Soy cezve is cone-shaped with a flat wide bottom and a narrow neck. Its wide bottom allows for even heating. The coffee grounds settle down quicker due to the cone shape of the cezve. The narrow neck helps create a thick foam layer on top which keeps the coffee aroma inside. Hand-forging technique improves the quality and structure of the metal leaf as well as produces the specific surface texture of the cezve.

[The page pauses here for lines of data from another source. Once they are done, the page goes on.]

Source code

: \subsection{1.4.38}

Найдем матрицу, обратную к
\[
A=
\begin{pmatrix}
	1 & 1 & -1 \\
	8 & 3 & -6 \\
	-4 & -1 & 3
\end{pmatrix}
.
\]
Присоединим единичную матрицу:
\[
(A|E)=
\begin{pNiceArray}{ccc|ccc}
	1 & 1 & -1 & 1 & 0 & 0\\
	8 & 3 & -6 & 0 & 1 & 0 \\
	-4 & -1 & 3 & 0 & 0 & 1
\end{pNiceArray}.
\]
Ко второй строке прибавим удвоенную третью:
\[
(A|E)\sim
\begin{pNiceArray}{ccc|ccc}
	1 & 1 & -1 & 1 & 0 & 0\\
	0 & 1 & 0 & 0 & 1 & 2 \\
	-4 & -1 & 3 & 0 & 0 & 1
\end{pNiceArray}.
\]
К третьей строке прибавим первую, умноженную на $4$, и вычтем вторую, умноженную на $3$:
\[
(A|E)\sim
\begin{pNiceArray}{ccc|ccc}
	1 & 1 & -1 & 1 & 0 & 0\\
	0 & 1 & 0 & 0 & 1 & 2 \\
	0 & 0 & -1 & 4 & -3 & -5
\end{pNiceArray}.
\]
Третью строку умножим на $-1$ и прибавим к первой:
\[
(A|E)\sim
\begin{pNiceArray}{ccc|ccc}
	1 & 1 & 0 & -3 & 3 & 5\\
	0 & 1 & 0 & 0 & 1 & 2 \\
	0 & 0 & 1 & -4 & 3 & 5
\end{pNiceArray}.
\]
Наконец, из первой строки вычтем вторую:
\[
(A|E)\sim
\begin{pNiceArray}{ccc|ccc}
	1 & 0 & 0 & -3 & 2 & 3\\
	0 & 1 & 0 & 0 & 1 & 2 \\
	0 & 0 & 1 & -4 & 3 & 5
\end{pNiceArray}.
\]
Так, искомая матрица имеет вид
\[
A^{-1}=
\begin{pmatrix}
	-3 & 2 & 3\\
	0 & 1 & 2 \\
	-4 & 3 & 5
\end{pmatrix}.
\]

Due to its flat and wide bottom, the cezve is steady enough to be used on gas and electric stoves, portable burners, in sand and on coal. The wide bottom surface also helps the drink heat up evenly.
The narrow neck helps create a layer of thick dense foam, the so-called “coffee’s face”. The foam blocks the gas exchange processes, locking in the evaporation of the aromatic oils. The cezve’s design sets the neck in a separate section leaving space for the foam build-up.
The cast bronze handle is located at an angle to the cezve, securely fixed to it with copper rivets. It is long enough to exclude contact with the hot surface. Bronze’s low thermal conductivity prevents the handle from heating up.